Epstein did not mention DeGette in his reply: “Im still in paris„ who is the brazilian„ and where is my swedish wife?”
Jack Stelzner, a spokesman for DeGette, said the Denver congresswoman met Ehnbom through her work on biomedical research. DeGette was unaware of who Ehnbom was inviting to fundraisers, including Epstein, he said.
“Congresswoman DeGette was not aware of her relationship with Jeffrey Epstein,” Stelzner said. “Jeffrey Epstein did not attend any of those fundraisers.”
In multiple emails and text messages, Esptein and his associates discussed their Colorado vacations and how they loved visiting the mountains.
His staff also occasionally booked vacations for people, but it is unclear who was traveling, such as a December 2015 ski trip to Aspen for unidentified girls — as they were referred to in an email — who were staying in a lodge and taking lessons.
The horror within the Epstein saga is what happened to the teenage girls and young women who were trapped in his sex-trafficking ring.
Epstein’s 2019 indictment for a sex-trafficking conspiracy said he recruited girls as young as 14 to have sex acts with him at his homes in Manhattan, Palm Beach, Florida, and other locations.

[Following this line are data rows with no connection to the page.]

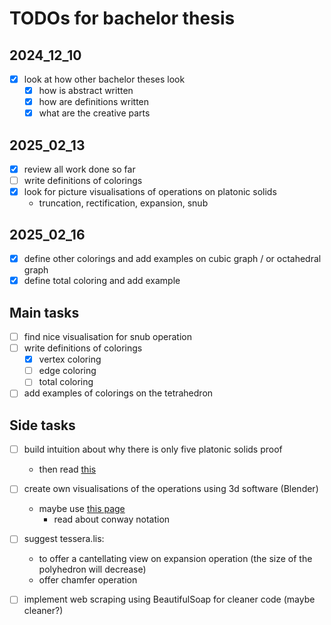# TODOs for bachelor thesis

## 2024_12_10

- [x] look at how other bachelor theses look
  - [x] how is abstract written
  - [x] how are definitions written
  - [x] what are the creative parts

## 2025_02_13

- [x] review all work done so far
- [ ] write definitions of colorings
- [x] look for picture visualisations of operations on platonic solids 
  - truncation, rectification, expansion, snub

## 2025_02_16

- [x] define other colorings and add examples on cubic graph / or octahedral graph
- [x] define total coloring and add example

## Main tasks

- [ ] find nice visualisation for snub operation
- [ ] write definitions of colorings
  - [x] vertex coloring
  - [ ] edge coloring
  - [ ] total coloring
- [ ] add examples of colorings on the tetrahedron

## Side tasks

- [ ] build intuition about why there is only five platonic solids proof
  - then read [this](https://www.jstor.org/stable/27961672?seq=1)

- [ ] create own visualisations of the operations using 3d software (Blender)
  - maybe use [this page](https://drajmarsh.bitbucket.io/poly3d.html)
    - read about conway notation

- [ ] suggest tessera.lis:
  - to offer a cantellating view on expansion operation (the size of the polyhedron will decrease)
  - offer chamfer operation

- [ ] implement web scraping using BeautifulSoap for cleaner code (maybe cleaner?)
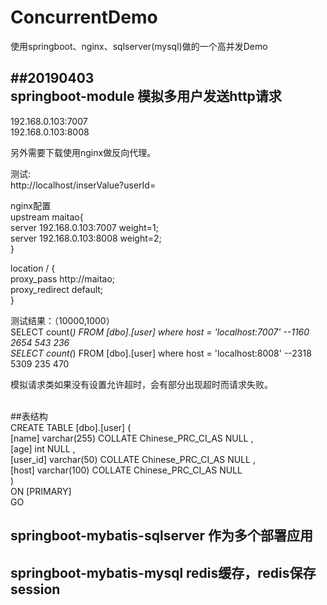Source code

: # ConcurrentDemo
使用springboot、nginx、sqlserver(mysql)做的一个高并发Demo

##20190403</br>
springboot-module 模拟多用户发送http请求</br>
---
192.168.0.103:7007</br>
192.168.0.103:8008</br>

另外需要下载使用nginx做反向代理。</br>

测试:</br>
http://localhost/inserValue?userId=</br>

nginx配置</br>
upstream maitao{</br>
		server 192.168.0.103:7007 weight=1;</br>
		server 192.168.0.103:8008 weight=2;</br>
	}</br>
  
location / {</br>
    proxy_pass http://maitao; </br>
    proxy_redirect default; </br>
  }</br>
  
测试结果：（10000,1000）</br>
SELECT count(*) FROM [dbo].[user] where host = 'localhost:7007' --1160 2654 543 236</br>
SELECT count(*) FROM [dbo].[user] where host = 'localhost:8008' --2318 5309 235 470</br>

模拟请求类如果没有设置允许超时，会有部分出现超时而请求失败。</br>
</br>

##表结构</br>
CREATE TABLE [dbo].[user] (</br>
[name] varchar(255) COLLATE Chinese_PRC_CI_AS NULL ,</br>
[age] int NULL ,</br>
[user_id] varchar(50) COLLATE Chinese_PRC_CI_AS NULL ,</br>
[host] varchar(100) COLLATE Chinese_PRC_CI_AS NULL </br>
)</br>
ON [PRIMARY]</br>
GO</br>

springboot-mybatis-sqlserver 作为多个部署应用</br>
---

springboot-mybatis-mysql redis缓存，redis保存session</br>
---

He paid them hundreds of dollars in cash and often paid them to introduce him to friends.

Pursuit of justice
The files provide a picture of what the victims’ lives were like in the fallout of Epstein’s crimes and as they struggled to cope with what had happened.

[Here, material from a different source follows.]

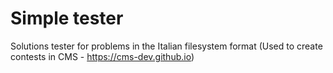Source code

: # Simple tester
 Solutions tester for problems in the Italian filesystem format (Used to create contests in CMS - https://cms-dev.github.io)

In 2015, Guiffre, one of Epstein’s most vocal accusers, was followed by British media inside a southern Colorado Walmart and needed the store’s security to help her leave through a back door. And when she and her family returned to their home in Penrose, they found their back door open.

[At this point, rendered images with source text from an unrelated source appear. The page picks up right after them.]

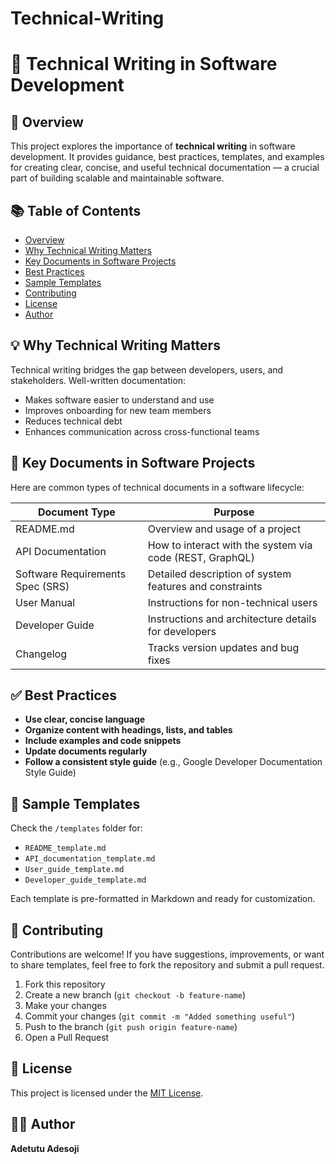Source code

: # Technical-Writing
# 📝 Technical Writing in Software Development

## 📘 Overview

This project explores the importance of **technical writing** in software development. It provides guidance, best practices, templates, and examples for creating clear, concise, and useful technical documentation — a crucial part of building scalable and maintainable software.

## 📚 Table of Contents

- [Overview](#-overview)
- [Why Technical Writing Matters](#-why-technical-writing-matters)
- [Key Documents in Software Projects](#-key-documents-in-software-projects)
- [Best Practices](#-best-practices)
- [Sample Templates](#-sample-templates)
- [Contributing](#-contributing)
- [License](#-license)
- [Author](#-author)

## 💡 Why Technical Writing Matters

Technical writing bridges the gap between developers, users, and stakeholders. Well-written documentation:

- Makes software easier to understand and use
- Improves onboarding for new team members
- Reduces technical debt
- Enhances communication across cross-functional teams

## 📄 Key Documents in Software Projects

Here are common types of technical documents in a software lifecycle:

| Document Type        | Purpose                                                  |
|----------------------|-----------------------------------------------------------|
| README.md            | Overview and usage of a project                           |
| API Documentation    | How to interact with the system via code (REST, GraphQL) |
| Software Requirements Spec (SRS) | Detailed description of system features and constraints |
| User Manual          | Instructions for non-technical users                      |
| Developer Guide      | Instructions and architecture details for developers      |
| Changelog            | Tracks version updates and bug fixes                      |

## ✅ Best Practices

- **Use clear, concise language**
- **Organize content with headings, lists, and tables**
- **Include examples and code snippets**
- **Update documents regularly**
- **Follow a consistent style guide** (e.g., Google Developer Documentation Style Guide)

## 🧰 Sample Templates

Check the `/templates` folder for:

- `README_template.md`
- `API_documentation_template.md`
- `User_guide_template.md`
- `Developer_guide_template.md`

Each template is pre-formatted in Markdown and ready for customization.

## 🤝 Contributing

Contributions are welcome! If you have suggestions, improvements, or want to share templates, feel free to fork the repository and submit a pull request.

1. Fork this repository
2. Create a new branch (`git checkout -b feature-name`)
3. Make your changes
4. Commit your changes (`git commit -m "Added something useful"`)
5. Push to the branch (`git push origin feature-name`)
6. Open a Pull Request

## 📄 License

This project is licensed under the [MIT License](LICENSE).

## 👩‍💻 Author

**Adetutu Adesoji**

“They had been taking high security precautions, so that seemed very unusual,” Guiffre’s lawyers wrote in an email to U.S. attorneys. “Brad and I believe that this may be Epstein (or his associates) signaling that VR should not talk.”
Guiffre, who was at times identified as Victoria Rogers, also accused Alan Dershowitz, one of Epstein’s lawyers, of sexual assault. She later withdrew her allegation, but not before an extended legal battle unfolded. Epstein’s legal team accused her of “hiding out” in Colorado as they battled over whether she would give a deposition in Colorado or Florida.
Guiffre died by suicide on April 25, 2025, in Australia. A posthumous memoir of Guiffre’s experience — “Nobody’s Girl: A Memoir of Surviving Abuse and Fighting for Justice” — was published in October.
In November, Guiffre’s brother, Sky Roberts, and his wife, Amanda Roberts, talked to the media about the Epstein files, saying they wanted them released to bring justice for his sister and other victims, according to new reports.
“We’re here for our community. And this isn’t just a singular moment for Jeffrey Epstein and Ghislaine Maxwell survivors. It’s for every single survivor, every single person that suffered at the hands of abuse, sexual abuse and trafficking,” Amanda Roberts told KKTV 11 in Colorado Springs.